Why no pounds for Austria?

I don’t know whether Austria’s on the Euro now or not, so if they are, this only counts for the olden days, but…

A little historical background on European money: The general unit of currency was a pound of silver. This survived into the English pound, the Italian Lira, and some others. The pound of silver was then divided into 240. The English called these pence.

The currency for Austria is the schilling. A schilling (like the English shilling) is worth 1/20 of a pound. This matches up when I look at some prices from Austria (120 schillings for a book), it matches up with the 1/20 of a pound. So, why didn’t they take to the pound like England, France, Italy, etc.?

Another question, did the other European countries use the shilling at all? Which ones actually used the pound?

I’m not sure where you got this idea. I’m not sure it’s correct. Any cites or help here?

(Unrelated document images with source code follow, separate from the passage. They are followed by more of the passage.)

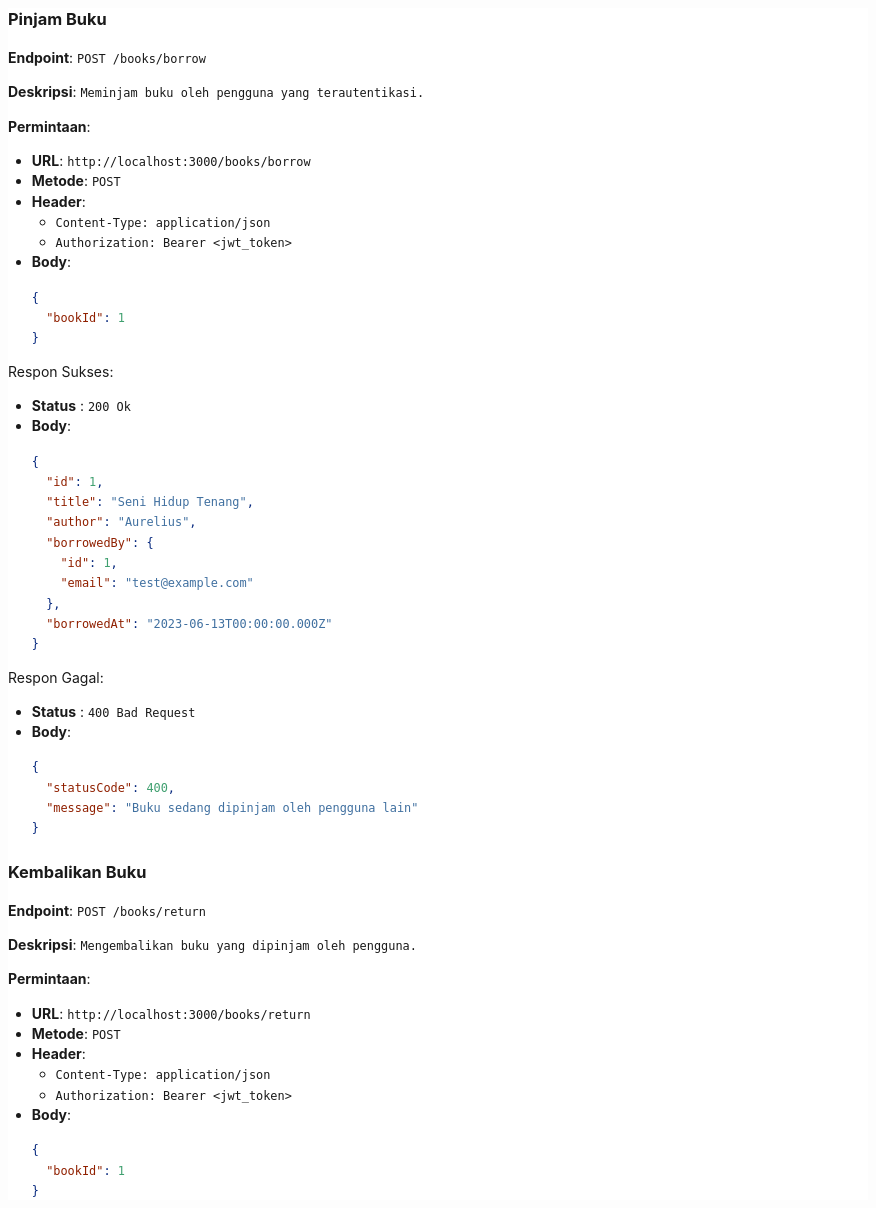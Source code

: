 ### Pinjam Buku

**Endpoint**: `POST /books/borrow`

**Deskripsi**: `Meminjam buku oleh pengguna yang terautentikasi.`

**Permintaan**:

- **URL**: `http://localhost:3000/books/borrow`
- **Metode**: `POST`
- **Header**:
  - `Content-Type: application/json`
  - `Authorization: Bearer <jwt_token>`
- **Body**:
  ```json
  {
    "bookId": 1
  }
  ```

Respon Sukses:

- **Status** : `200 Ok`
- **Body**:
  ```json
  {
    "id": 1,
    "title": "Seni Hidup Tenang",
    "author": "Aurelius",
    "borrowedBy": {
      "id": 1,
      "email": "test@example.com"
    },
    "borrowedAt": "2023-06-13T00:00:00.000Z"
  }
  ```

Respon Gagal:

- **Status** : `400 Bad Request`
- **Body**:
  ```json
  {
    "statusCode": 400,
    "message": "Buku sedang dipinjam oleh pengguna lain"
  }
  ```

### Kembalikan Buku

**Endpoint**: `POST /books/return`

**Deskripsi**: `Mengembalikan buku yang dipinjam oleh pengguna.`

**Permintaan**:

- **URL**: `http://localhost:3000/books/return`
- **Metode**: `POST`
- **Header**:
  - `Content-Type: application/json`
  - `Authorization: Bearer <jwt_token>`
- **Body**:
  ```json
  {
    "bookId": 1
  }
  ```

I’m not aware that an Italian Lire has any basis in a pound of silver. But you could always persuade me. While you’re at it, if you can show where France also based their currency on a “pound of silver” I’d love to read about it.

Interesting question. See if you can find some background to this, as I also would like to know more.

I forgot about this question. Some of the Swiss cantons used a “shilling,” probably the German-Austrian influenced ones. Poland also, but that would also be an Austrian influence. I think.

Both the italian “lira” and the french “livre” meant “pound” and indeed originally refered to an actual pound of silver. I don’t know for Italy, but in France, the “livre” was the count unit until the end of the monarchy. IOW, there was no coin worth one “livre”, but debts, incomes, etc…would be calculated in “livres” and paid with actual coins called louis, ecus, etc…The value of these coins expressed in “livres” (which itself had lost any reference to the actual value of a pound of silver) could vary greatly over time.

BTW, Austria is on the Euro now, along with Germany and Italy and Switzerland.

But not the UK.

Switzeland does not use the Euro. It is not part of the EU and it still uses Swiss Francs.

I´m not sure on the history of the Schilling, but I could probably look it up… I don´t know whether the “why” can be definitely answered, I don´t think monetary units and their subdivisions follow an overall logic, but I should have a history of the Austrian monetary system somewhere, it used to be Kronen or some such stuff, until the turn of the century.
But as for “why no pound” - the metric system is rather deep-rooted in Austria, so a 1:20 ratio would be slightly awkward. Also, a Schilling equals (well, equalled… it´s € now) 100 Groschen, so the Schilling already was the larger unit. And the name might be a coincidence, not sure.
Well, I´ll see if I can find anything.

Oddly enough isn’t the origin of dollar Austrian?